Bénin : le ministre de l’Energie critique implicitement la gestion de ses prédécesseurs
En visite de terrain dans le 1er arrondissement de Parakou, le ministre de l’Énergie, de l’Eau et des Mines, Paulin Akponna, a déclenché une vive controverse en s’en prenant, sans les nommer, à ses prédécesseurs, Jean-Claude Houssou et Samou Adambi. Ses propos, qui ont rapidement enflammé l’opinion publique, mettent en lumière des tensions autour de la gestion des ressources publiques. « Après autant d’investissement et de mobilisation de ressources par le gouvernement au profit du Ministère de l’énergie, de l’eau et des mines, de 2016 à ce jour, je crois que nous avons eu à faire avec des siphonneurs du budget national », a déclaré Akponna. Bien qu’il n’ait pas cité de noms, ces accusations visent implicitement Houssou et Adambi qui ont occupé ce poste avant lui depuis 2016, suscitant des débats sur la transparence dans la gestion des fonds alloués au secteur. Les milliards destinés à améliorer les conditions de vie des populations auraient, selon lui, été mal utilisés. Cette sortie intervient alors que le gouvernement béninois insiste sur la bonne gouvernance et la lutte contre la corruption.

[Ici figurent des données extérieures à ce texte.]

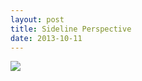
 ```yaml
---
layout: post
title: Sideline Perspective
date: 2013-10-11
---
```

![](https://infinit.io/link/vokoiva/vM7UqXT.jpg)
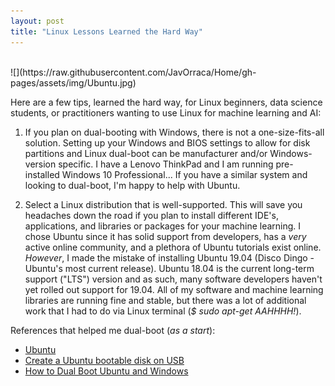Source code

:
 ```yaml
---
layout: post
title: "Linux Lessons Learned the Hard Way"
---
```

<br>
![](https://raw.githubusercontent.com/JavOrraca/Home/gh-pages/assets/img/Ubuntu.jpg)

Here are a few tips, learned the hard way, for Linux beginners, data science students, or practitioners wanting to use Linux for machine learning and AI:

1) If you plan on dual-booting with Windows, there is not a one-size-fits-all solution. Setting up your Windows and BIOS settings to allow for disk partitions and Linux dual-boot can be manufacturer and/or Windows-version specific. I have a Lenovo ThinkPad and I am running pre-installed Windows 10 Professional... If you have a similar system and looking to dual-boot, I'm happy to help with Ubuntu.

2) Select a Linux distribution that is well-supported. This will save you headaches down the road if you plan to install different IDE's, applications, and libraries or packages for your machine learning. I chose Ubuntu since it has solid support from developers, has a _very_ active online community, and a plethora of Ubuntu tutorials exist online. _However_, I made the mistake of installing Ubuntu 19.04 (Disco Dingo - Ubuntu's most current release). Ubuntu 18.04 is the current long-term support ("LTS") version and as such, many software developers haven't yet rolled out support for 19.04. All of my software and machine learning libraries are running fine and stable, but there was a lot of additional work that I had to do via Linux terminal (_$ sudo apt-get AAHHHH!_).

References that helped me dual-boot (_as a start_):
* [Ubuntu](https://www.ubuntu.com/)
* [Create a Ubuntu bootable disk on USB](https://tutorials.ubuntu.com/tutorial/tutorial-create-a-usb-stick-on-windows#0)
* [How to Dual Boot Ubuntu and Windows](https://www.debugpoint.com/2019/01/complete-guide-how-dual-boot-ubuntu-windows/#czr-comments-title)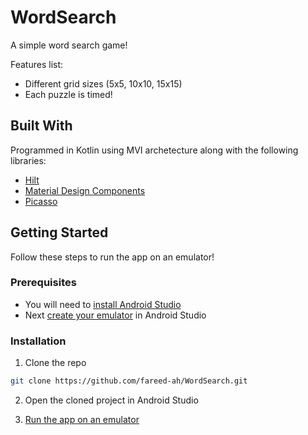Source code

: # WordSearch
A simple word search game!

Features list:
- Different grid sizes (5x5, 10x10, 15x15)
- Each puzzle is timed!

## Built With
Programmed in Kotlin using MVI archetecture along with the following libraries:

* [Hilt](https://dagger.dev/hilt/)
* [Material Design Components](https://material.io/components)
* [Picasso](https://square.github.io/picasso/)

## Getting Started

Follow these steps to run the app on an emulator!

### Prerequisites

- You will need to [install Android Studio](https://developer.android.com/studio/install)
- Next [create your emulator](https://developer.android.com/studio/run/managing-avds) in Android Studio

### Installation
1. Clone the repo
```sh
git clone https://github.com/fareed-ah/WordSearch.git
```
2. Open the cloned project in Android Studio

3. [Run the app on an emulator](https://developer.android.com/studio/run/emulator)



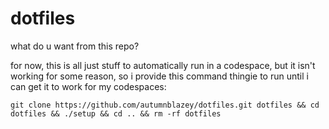 # dotfiles

what do u want from this repo?

for now, this is all just stuff to automatically run in a codespace, but it isn't working for some reason, so i provide this command thingie to run until i can get it to work for my codespaces:

```fish
git clone https://github.com/autumnblazey/dotfiles.git dotfiles && cd dotfiles && ./setup && cd .. && rm -rf dotfiles

```
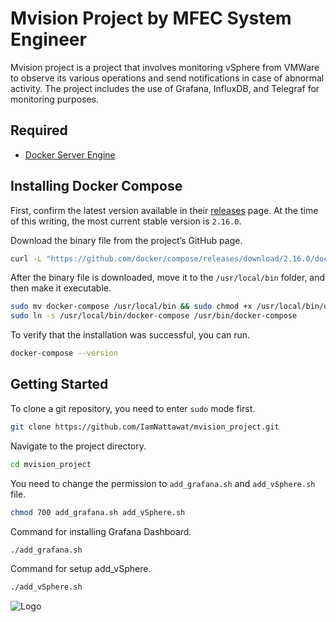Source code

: # Mvision Project by MFEC System Engineer
  Mvision project is a project that involves monitoring vSphere from VMWare to observe its various operations and send notifications in case of abnormal activity. The project includes the use of Grafana, InfluxDB, and Telegraf for monitoring purposes.
## Required
- [Docker Server Engine](https://docs.docker.com/engine/install/)
## Installing Docker Compose
First, confirm the latest version available in their [releases](https://github.com/docker/compose/releases) page. At the time of this writing, the most current stable version is `2.16.0`.

Download the binary file from the project’s GitHub page.
```bash
curl -L "https://github.com/docker/compose/releases/download/2.16.0/docker-compose-$(uname -s)-$(uname -m)" -o docker-compose
```
After the binary file is downloaded, move it to the `/usr/local/bin` folder, and then make it executable.
```bash
sudo mv docker-compose /usr/local/bin && sudo chmod +x /usr/local/bin/docker-compose
sudo ln -s /usr/local/bin/docker-compose /usr/bin/docker-compose 
```
To verify that the installation was successful, you can run.
```bash
docker-compose --version
```
## Getting Started
To clone a git repository, you need to enter `sudo` mode first.
```bash
git clone https://github.com/IamNattawat/mvision_project.git
```
Navigate to the project directory.
```bash
cd mvision_project
```
You need to change the permission to `add_grafana.sh` and `add_vSphere.sh` file.
```bash
chmod 700 add_grafana.sh add_vSphere.sh
```
Command for installing Grafana Dashboard.
```bash
./add_grafana.sh
```
Command for setup add_vSphere.
```bash
./add_vSphere.sh
```
![Logo](https://user-images.githubusercontent.com/64506580/159311466-f720a877-6c76-403a-904d-134addbd6a86.png)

Les déclarations d’Akponna, non étayées par des preuves publiques, soulèvent tout de même des interrogations sur les gestions passées du ministère. À Parakou, bastion politique d’Adambi, les réactions sont particulièrement vives, certains y voyant une tentative de discréditer les anciens responsables pour des raisons politiques. Il faut noter que l’actuel ministre et Adambi font partie de la même famille politique, le Bloc Républicain, et cela pourrait être évocateur d’une friction au sein de ce parti qui a pourtant montré, apparemment, une unité face aux déboires de son frère l’UPR. Les citoyens, eux, expriment leur frustration face à ces accusations sans suites concrètes. Ils exigent des éclaircissements et des mesures pour garantir que les ressources publiques servent effectivement à résoudre les problèmes d’accès à l’eau et à l’énergie. Cette polémique met le ministre Akponna sous pression : il devra soit fournir des détails sur ses allégations ou révélations, soit risquer de fragiliser la crédibilité du gouvernement. En attendant, l’opinion publique reste suspendue à d’éventuelles réactions de Houssou et Adambi.